[What needs to be done] In the copy, keep every word of the data below and none of its pictures.

[Information provided]

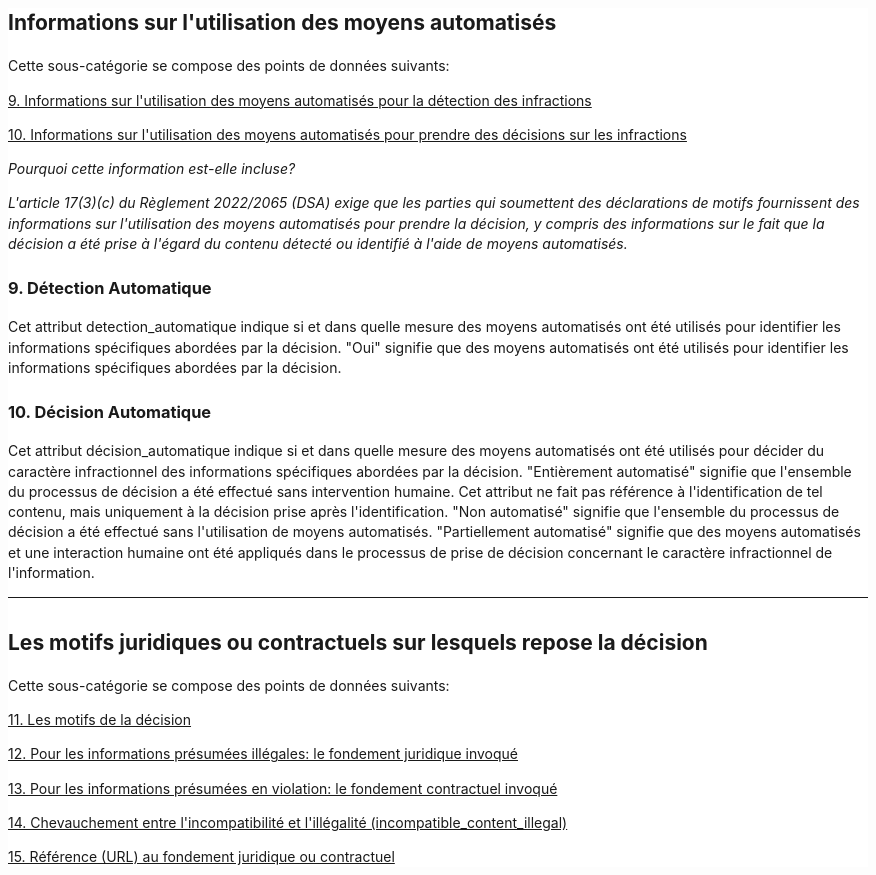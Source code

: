 
## Informations sur l'utilisation des moyens automatisés

Cette sous-catégorie se compose des points de données suivants:

[9. Informations sur l'utilisation des moyens automatisés pour la détection des infractions](#9-détection-automatique)

[10. Informations sur l'utilisation des moyens automatisés pour prendre des décisions sur les infractions](#10-décision-automatique)

_Pourquoi cette information est-elle incluse?_

_L'article 17(3)(c) du Règlement 2022/2065 (DSA) exige que les parties qui soumettent des déclarations de motifs fournissent des informations sur l'utilisation des moyens automatisés pour prendre la décision, y compris des informations sur le fait que la décision a été prise à l'égard du contenu détecté ou identifié à l'aide de moyens automatisés._

### 9. Détection Automatique

Cet attribut detection_automatique indique si et dans quelle mesure des moyens automatisés ont été utilisés pour identifier les informations spécifiques abordées par la décision. "Oui" signifie que des moyens automatisés ont été utilisés pour identifier les informations spécifiques abordées par la décision.

### 10. Décision Automatique

Cet attribut décision_automatique indique si et dans quelle mesure des moyens automatisés ont été utilisés pour décider du caractère infractionnel des informations spécifiques abordées par la décision. "Entièrement automatisé" signifie que l'ensemble du processus de décision a été effectué sans intervention humaine. Cet attribut ne fait pas référence à l'identification de tel contenu, mais uniquement à la décision prise après l'identification. "Non automatisé" signifie que l'ensemble du processus de décision a été effectué sans l'utilisation de moyens automatisés. "Partiellement automatisé" signifie que des moyens automatisés et une interaction humaine ont été appliqués dans le processus de prise de décision concernant le caractère infractionnel de l'information.
___

## Les motifs juridiques ou contractuels sur lesquels repose la décision

Cette sous-catégorie se compose des points de données suivants:

[11. Les motifs de la décision](#11-motifs-de-la-décision-decision-ground)

[12. Pour les informations présumées illégales: le fondement juridique invoqué](#12-pour-les-informations-présumées-illégales-le-fondement-juridique-invoqué)

[13. Pour les informations présumées en violation: le fondement contractuel invoqué](#13-pour-les-informations-présumées-en-violation-le-fondement-contractuel-invoqué)

[14. Chevauchement entre l'incompatibilité et l'illégalité (incompatible_content_illegal)](#14-chevauchement-entre-l'incompatibilité-et-l'illégalité-incompatible-content-illegal)

[15. Référence (URL) au fondement juridique ou contractuel](#15-référence-url-au-fondement-juridique-ou-contractuel-de-la-décision-ground-reference-url)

[The answer]
Source code

: 
## Informations sur l'utilisation des moyens automatisés

Cette sous-catégorie se compose des points de données suivants:

[9. Informations sur l'utilisation des moyens automatisés pour la détection des infractions](#9-détection-automatique)

[10. Informations sur l'utilisation des moyens automatisés pour prendre des décisions sur les infractions](#10-décision-automatique)

_Pourquoi cette information est-elle incluse?_

_L'article 17(3)(c) du Règlement 2022/2065 (DSA) exige que les parties qui soumettent des déclarations de motifs fournissent des informations sur l'utilisation des moyens automatisés pour prendre la décision, y compris des informations sur le fait que la décision a été prise à l'égard du contenu détecté ou identifié à l'aide de moyens automatisés._

### 9. Détection Automatique

Cet attribut detection_automatique indique si et dans quelle mesure des moyens automatisés ont été utilisés pour identifier les informations spécifiques abordées par la décision. "Oui" signifie que des moyens automatisés ont été utilisés pour identifier les informations spécifiques abordées par la décision.

### 10. Décision Automatique

Cet attribut décision_automatique indique si et dans quelle mesure des moyens automatisés ont été utilisés pour décider du caractère infractionnel des informations spécifiques abordées par la décision. "Entièrement automatisé" signifie que l'ensemble du processus de décision a été effectué sans intervention humaine. Cet attribut ne fait pas référence à l'identification de tel contenu, mais uniquement à la décision prise après l'identification. "Non automatisé" signifie que l'ensemble du processus de décision a été effectué sans l'utilisation de moyens automatisés. "Partiellement automatisé" signifie que des moyens automatisés et une interaction humaine ont été appliqués dans le processus de prise de décision concernant le caractère infractionnel de l'information.
___

## Les motifs juridiques ou contractuels sur lesquels repose la décision

Cette sous-catégorie se compose des points de données suivants:

[11. Les motifs de la décision](#11-motifs-de-la-décision-decision-ground)

[12. Pour les informations présumées illégales: le fondement juridique invoqué](#12-pour-les-informations-présumées-illégales-le-fondement-juridique-invoqué)

[13. Pour les informations présumées en violation: le fondement contractuel invoqué](#13-pour-les-informations-présumées-en-violation-le-fondement-contractuel-invoqué)

[14. Chevauchement entre l'incompatibilité et l'illégalité (incompatible_content_illegal)](#14-chevauchement-entre-l'incompatibilité-et-l'illégalité-incompatible-content-illegal)

[15. Référence (URL) au fondement juridique ou contractuel](#15-référence-url-au-fondement-juridique-ou-contractuel-de-la-décision-ground-reference-url)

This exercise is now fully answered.